**WHAT YOU HAVE TO DO**
Output every record exactly and leave each picture out.
-------- DATA --------
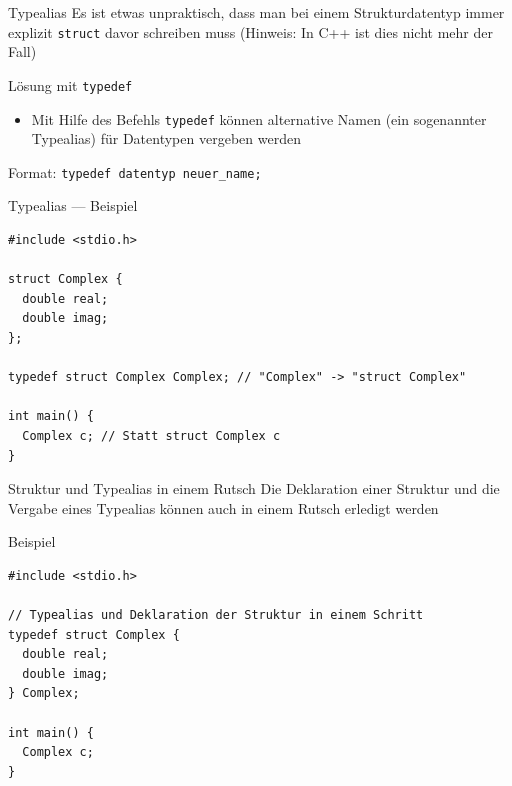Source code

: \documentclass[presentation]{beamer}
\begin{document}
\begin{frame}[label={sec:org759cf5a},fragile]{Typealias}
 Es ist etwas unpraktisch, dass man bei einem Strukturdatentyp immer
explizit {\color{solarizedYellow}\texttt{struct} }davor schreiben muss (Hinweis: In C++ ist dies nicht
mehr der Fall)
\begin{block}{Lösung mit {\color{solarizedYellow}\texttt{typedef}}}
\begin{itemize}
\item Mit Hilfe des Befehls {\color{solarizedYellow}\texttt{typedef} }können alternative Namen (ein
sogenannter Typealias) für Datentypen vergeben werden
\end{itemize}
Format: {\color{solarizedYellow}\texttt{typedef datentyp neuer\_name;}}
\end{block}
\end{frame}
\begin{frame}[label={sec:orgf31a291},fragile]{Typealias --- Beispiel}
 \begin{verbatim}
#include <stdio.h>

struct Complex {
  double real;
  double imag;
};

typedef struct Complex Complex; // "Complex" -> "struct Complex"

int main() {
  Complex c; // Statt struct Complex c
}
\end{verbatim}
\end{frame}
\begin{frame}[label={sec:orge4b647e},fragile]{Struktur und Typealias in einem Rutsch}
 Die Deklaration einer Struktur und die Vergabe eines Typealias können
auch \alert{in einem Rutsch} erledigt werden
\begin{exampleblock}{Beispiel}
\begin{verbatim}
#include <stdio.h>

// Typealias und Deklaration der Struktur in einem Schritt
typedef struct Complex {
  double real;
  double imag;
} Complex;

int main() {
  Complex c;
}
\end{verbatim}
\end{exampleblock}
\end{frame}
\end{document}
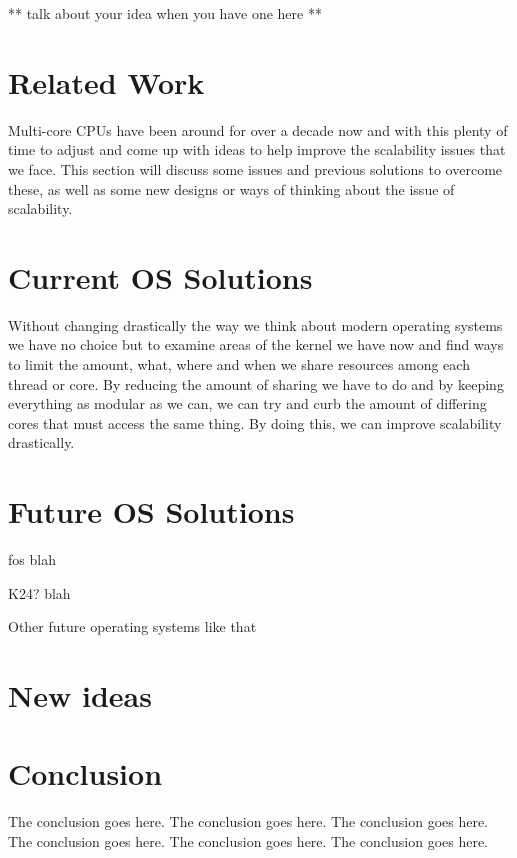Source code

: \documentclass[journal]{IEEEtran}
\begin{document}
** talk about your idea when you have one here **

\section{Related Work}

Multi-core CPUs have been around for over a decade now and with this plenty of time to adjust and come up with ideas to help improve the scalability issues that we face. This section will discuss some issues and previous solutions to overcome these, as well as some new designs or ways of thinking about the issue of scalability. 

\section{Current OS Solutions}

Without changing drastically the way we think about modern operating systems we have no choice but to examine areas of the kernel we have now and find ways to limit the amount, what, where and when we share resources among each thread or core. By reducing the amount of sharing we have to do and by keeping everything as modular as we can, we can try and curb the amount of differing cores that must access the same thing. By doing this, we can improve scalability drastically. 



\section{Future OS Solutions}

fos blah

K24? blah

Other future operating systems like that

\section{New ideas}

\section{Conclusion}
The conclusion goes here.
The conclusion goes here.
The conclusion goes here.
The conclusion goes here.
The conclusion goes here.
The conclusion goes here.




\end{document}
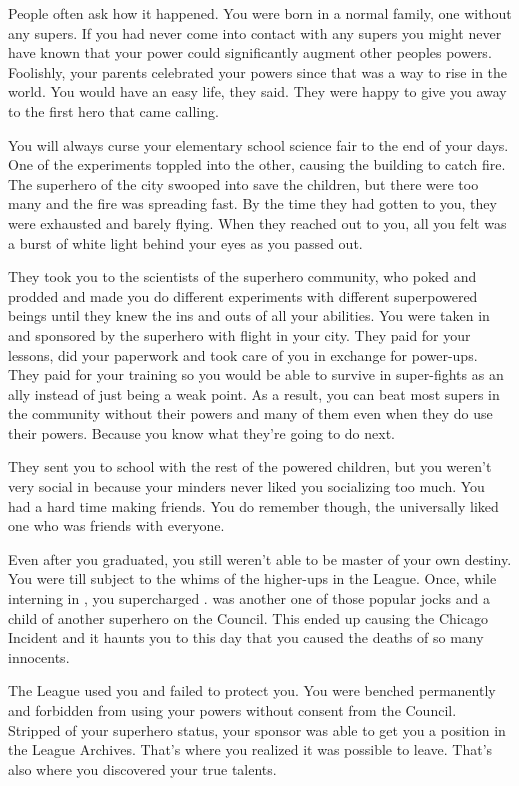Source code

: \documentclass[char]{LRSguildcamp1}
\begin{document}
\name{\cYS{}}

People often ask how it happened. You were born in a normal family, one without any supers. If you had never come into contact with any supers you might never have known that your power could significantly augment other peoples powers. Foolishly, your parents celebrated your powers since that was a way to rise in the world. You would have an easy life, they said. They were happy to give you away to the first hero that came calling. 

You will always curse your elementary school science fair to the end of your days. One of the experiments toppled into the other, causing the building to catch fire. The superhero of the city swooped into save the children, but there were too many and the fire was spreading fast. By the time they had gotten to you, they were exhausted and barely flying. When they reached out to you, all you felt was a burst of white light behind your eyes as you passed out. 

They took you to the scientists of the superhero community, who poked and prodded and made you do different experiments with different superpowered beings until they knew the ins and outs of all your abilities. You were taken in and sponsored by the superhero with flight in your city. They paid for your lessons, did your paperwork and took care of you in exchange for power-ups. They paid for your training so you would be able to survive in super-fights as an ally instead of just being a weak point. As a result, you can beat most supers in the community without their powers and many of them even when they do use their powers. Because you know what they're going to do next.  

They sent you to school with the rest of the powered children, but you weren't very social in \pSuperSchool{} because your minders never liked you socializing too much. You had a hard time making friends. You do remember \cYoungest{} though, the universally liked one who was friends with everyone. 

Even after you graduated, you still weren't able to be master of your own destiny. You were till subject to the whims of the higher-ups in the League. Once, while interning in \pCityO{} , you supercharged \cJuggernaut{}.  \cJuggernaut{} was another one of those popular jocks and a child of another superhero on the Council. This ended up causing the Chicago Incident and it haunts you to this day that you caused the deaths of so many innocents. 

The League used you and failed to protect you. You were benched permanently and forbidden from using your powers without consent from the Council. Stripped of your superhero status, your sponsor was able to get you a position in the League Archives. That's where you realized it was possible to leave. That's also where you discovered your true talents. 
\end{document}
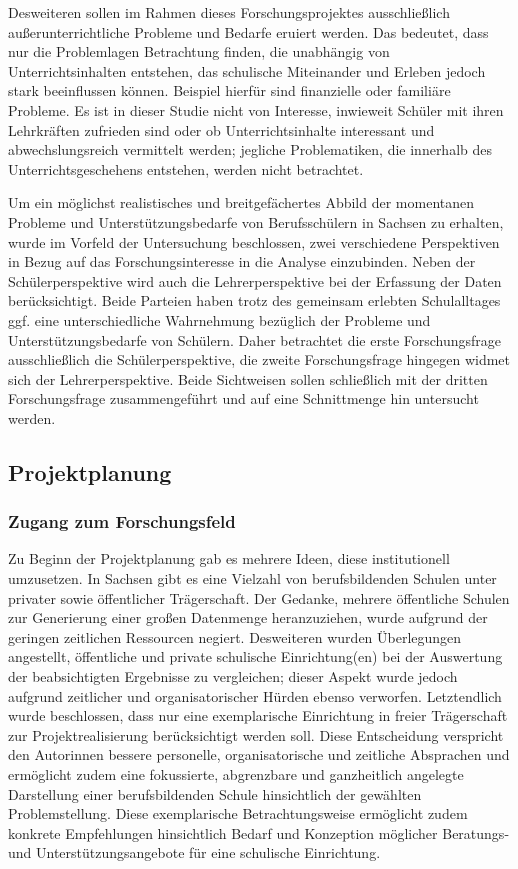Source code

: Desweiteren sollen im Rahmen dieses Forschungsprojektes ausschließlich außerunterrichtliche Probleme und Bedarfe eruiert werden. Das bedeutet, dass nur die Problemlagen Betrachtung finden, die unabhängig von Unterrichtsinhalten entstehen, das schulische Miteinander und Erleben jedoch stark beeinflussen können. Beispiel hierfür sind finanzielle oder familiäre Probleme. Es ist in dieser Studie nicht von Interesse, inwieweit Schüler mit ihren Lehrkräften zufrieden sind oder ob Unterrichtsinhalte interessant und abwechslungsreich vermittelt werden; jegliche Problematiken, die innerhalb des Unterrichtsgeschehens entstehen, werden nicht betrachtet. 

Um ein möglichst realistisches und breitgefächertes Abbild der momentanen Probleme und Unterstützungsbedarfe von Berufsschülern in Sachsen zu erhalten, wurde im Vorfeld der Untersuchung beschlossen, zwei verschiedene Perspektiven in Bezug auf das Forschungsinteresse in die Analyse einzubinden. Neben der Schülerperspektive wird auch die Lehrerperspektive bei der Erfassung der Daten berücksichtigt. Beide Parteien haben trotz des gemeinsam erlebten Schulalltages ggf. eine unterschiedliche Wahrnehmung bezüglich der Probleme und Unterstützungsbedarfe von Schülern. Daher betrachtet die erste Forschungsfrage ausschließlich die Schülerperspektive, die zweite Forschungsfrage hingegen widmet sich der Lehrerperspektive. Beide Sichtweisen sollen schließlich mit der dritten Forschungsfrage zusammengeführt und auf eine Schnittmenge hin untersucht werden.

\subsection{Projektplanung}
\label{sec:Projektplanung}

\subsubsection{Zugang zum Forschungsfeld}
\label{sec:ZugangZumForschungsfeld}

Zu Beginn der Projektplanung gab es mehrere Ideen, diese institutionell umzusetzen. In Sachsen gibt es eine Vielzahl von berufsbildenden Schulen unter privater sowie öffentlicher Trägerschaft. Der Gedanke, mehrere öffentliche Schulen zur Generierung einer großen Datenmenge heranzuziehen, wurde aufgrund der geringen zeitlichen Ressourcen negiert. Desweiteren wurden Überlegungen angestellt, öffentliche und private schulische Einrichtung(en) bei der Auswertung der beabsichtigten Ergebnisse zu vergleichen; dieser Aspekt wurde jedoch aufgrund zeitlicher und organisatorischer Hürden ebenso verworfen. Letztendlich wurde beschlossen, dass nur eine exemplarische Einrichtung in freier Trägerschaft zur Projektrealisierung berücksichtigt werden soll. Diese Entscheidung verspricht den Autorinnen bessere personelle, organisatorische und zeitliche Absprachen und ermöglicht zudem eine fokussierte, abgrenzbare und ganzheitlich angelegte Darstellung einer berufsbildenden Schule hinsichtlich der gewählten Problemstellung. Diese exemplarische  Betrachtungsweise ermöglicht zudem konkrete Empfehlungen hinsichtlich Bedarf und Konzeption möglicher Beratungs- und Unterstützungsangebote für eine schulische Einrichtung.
--------
**ANSWER SECTION**
Source code

: \documentclass[presentation]{beamer}
\begin{document}
\begin{frame}[label={sec:org759cf5a},fragile]{Typealias}
 Es ist etwas unpraktisch, dass man bei einem Strukturdatentyp immer
explizit {\color{solarizedYellow}\texttt{struct} }davor schreiben muss (Hinweis: In C++ ist dies nicht
mehr der Fall)
\begin{block}{Lösung mit {\color{solarizedYellow}\texttt{typedef}}}
\begin{itemize}
\item Mit Hilfe des Befehls {\color{solarizedYellow}\texttt{typedef} }können alternative Namen (ein
sogenannter Typealias) für Datentypen vergeben werden
\end{itemize}
Format: {\color{solarizedYellow}\texttt{typedef datentyp neuer\_name;}}
\end{block}
\end{frame}
\begin{frame}[label={sec:orgf31a291},fragile]{Typealias --- Beispiel}
 \begin{verbatim}
#include <stdio.h>

struct Complex {
  double real;
  double imag;
};

typedef struct Complex Complex; // "Complex" -> "struct Complex"

int main() {
  Complex c; // Statt struct Complex c
}
\end{verbatim}
\end{frame}
\begin{frame}[label={sec:orge4b647e},fragile]{Struktur und Typealias in einem Rutsch}
 Die Deklaration einer Struktur und die Vergabe eines Typealias können
auch \alert{in einem Rutsch} erledigt werden
\begin{exampleblock}{Beispiel}
\begin{verbatim}
#include <stdio.h>

// Typealias und Deklaration der Struktur in einem Schritt
typedef struct Complex {
  double real;
  double imag;
} Complex;

int main() {
  Complex c;
}
\end{verbatim}
\end{exampleblock}
\end{frame}
\end{document}
Source code

: \documentclass[journal]{IEEEtran}
\begin{document}
** talk about your idea when you have one here **

\section{Related Work}

Multi-core CPUs have been around for over a decade now and with this plenty of time to adjust and come up with ideas to help improve the scalability issues that we face. This section will discuss some issues and previous solutions to overcome these, as well as some new designs or ways of thinking about the issue of scalability. 

\section{Current OS Solutions}

Without changing drastically the way we think about modern operating systems we have no choice but to examine areas of the kernel we have now and find ways to limit the amount, what, where and when we share resources among each thread or core. By reducing the amount of sharing we have to do and by keeping everything as modular as we can, we can try and curb the amount of differing cores that must access the same thing. By doing this, we can improve scalability drastically. 



\section{Future OS Solutions}

fos blah

K24? blah

Other future operating systems like that

\section{New ideas}

\section{Conclusion}
The conclusion goes here.
The conclusion goes here.
The conclusion goes here.
The conclusion goes here.
The conclusion goes here.
The conclusion goes here.




\end{document}
Source code

: \documentclass[char]{LRSguildcamp1}
\begin{document}
\name{\cYS{}}

People often ask how it happened. You were born in a normal family, one without any supers. If you had never come into contact with any supers you might never have known that your power could significantly augment other peoples powers. Foolishly, your parents celebrated your powers since that was a way to rise in the world. You would have an easy life, they said. They were happy to give you away to the first hero that came calling. 

You will always curse your elementary school science fair to the end of your days. One of the experiments toppled into the other, causing the building to catch fire. The superhero of the city swooped into save the children, but there were too many and the fire was spreading fast. By the time they had gotten to you, they were exhausted and barely flying. When they reached out to you, all you felt was a burst of white light behind your eyes as you passed out. 

They took you to the scientists of the superhero community, who poked and prodded and made you do different experiments with different superpowered beings until they knew the ins and outs of all your abilities. You were taken in and sponsored by the superhero with flight in your city. They paid for your lessons, did your paperwork and took care of you in exchange for power-ups. They paid for your training so you would be able to survive in super-fights as an ally instead of just being a weak point. As a result, you can beat most supers in the community without their powers and many of them even when they do use their powers. Because you know what they're going to do next.  

They sent you to school with the rest of the powered children, but you weren't very social in \pSuperSchool{} because your minders never liked you socializing too much. You had a hard time making friends. You do remember \cYoungest{} though, the universally liked one who was friends with everyone. 

Even after you graduated, you still weren't able to be master of your own destiny. You were till subject to the whims of the higher-ups in the League. Once, while interning in \pCityO{} , you supercharged \cJuggernaut{}.  \cJuggernaut{} was another one of those popular jocks and a child of another superhero on the Council. This ended up causing the Chicago Incident and it haunts you to this day that you caused the deaths of so many innocents. 

The League used you and failed to protect you. You were benched permanently and forbidden from using your powers without consent from the Council. Stripped of your superhero status, your sponsor was able to get you a position in the League Archives. That's where you realized it was possible to leave. That's also where you discovered your true talents. 
\end{document}
Source code

: Desweiteren sollen im Rahmen dieses Forschungsprojektes ausschließlich außerunterrichtliche Probleme und Bedarfe eruiert werden. Das bedeutet, dass nur die Problemlagen Betrachtung finden, die unabhängig von Unterrichtsinhalten entstehen, das schulische Miteinander und Erleben jedoch stark beeinflussen können. Beispiel hierfür sind finanzielle oder familiäre Probleme. Es ist in dieser Studie nicht von Interesse, inwieweit Schüler mit ihren Lehrkräften zufrieden sind oder ob Unterrichtsinhalte interessant und abwechslungsreich vermittelt werden; jegliche Problematiken, die innerhalb des Unterrichtsgeschehens entstehen, werden nicht betrachtet. 

Um ein möglichst realistisches und breitgefächertes Abbild der momentanen Probleme und Unterstützungsbedarfe von Berufsschülern in Sachsen zu erhalten, wurde im Vorfeld der Untersuchung beschlossen, zwei verschiedene Perspektiven in Bezug auf das Forschungsinteresse in die Analyse einzubinden. Neben der Schülerperspektive wird auch die Lehrerperspektive bei der Erfassung der Daten berücksichtigt. Beide Parteien haben trotz des gemeinsam erlebten Schulalltages ggf. eine unterschiedliche Wahrnehmung bezüglich der Probleme und Unterstützungsbedarfe von Schülern. Daher betrachtet die erste Forschungsfrage ausschließlich die Schülerperspektive, die zweite Forschungsfrage hingegen widmet sich der Lehrerperspektive. Beide Sichtweisen sollen schließlich mit der dritten Forschungsfrage zusammengeführt und auf eine Schnittmenge hin untersucht werden.

\subsection{Projektplanung}
\label{sec:Projektplanung}

\subsubsection{Zugang zum Forschungsfeld}
\label{sec:ZugangZumForschungsfeld}

Zu Beginn der Projektplanung gab es mehrere Ideen, diese institutionell umzusetzen. In Sachsen gibt es eine Vielzahl von berufsbildenden Schulen unter privater sowie öffentlicher Trägerschaft. Der Gedanke, mehrere öffentliche Schulen zur Generierung einer großen Datenmenge heranzuziehen, wurde aufgrund der geringen zeitlichen Ressourcen negiert. Desweiteren wurden Überlegungen angestellt, öffentliche und private schulische Einrichtung(en) bei der Auswertung der beabsichtigten Ergebnisse zu vergleichen; dieser Aspekt wurde jedoch aufgrund zeitlicher und organisatorischer Hürden ebenso verworfen. Letztendlich wurde beschlossen, dass nur eine exemplarische Einrichtung in freier Trägerschaft zur Projektrealisierung berücksichtigt werden soll. Diese Entscheidung verspricht den Autorinnen bessere personelle, organisatorische und zeitliche Absprachen und ermöglicht zudem eine fokussierte, abgrenzbare und ganzheitlich angelegte Darstellung einer berufsbildenden Schule hinsichtlich der gewählten Problemstellung. Diese exemplarische  Betrachtungsweise ermöglicht zudem konkrete Empfehlungen hinsichtlich Bedarf und Konzeption möglicher Beratungs- und Unterstützungsangebote für eine schulische Einrichtung.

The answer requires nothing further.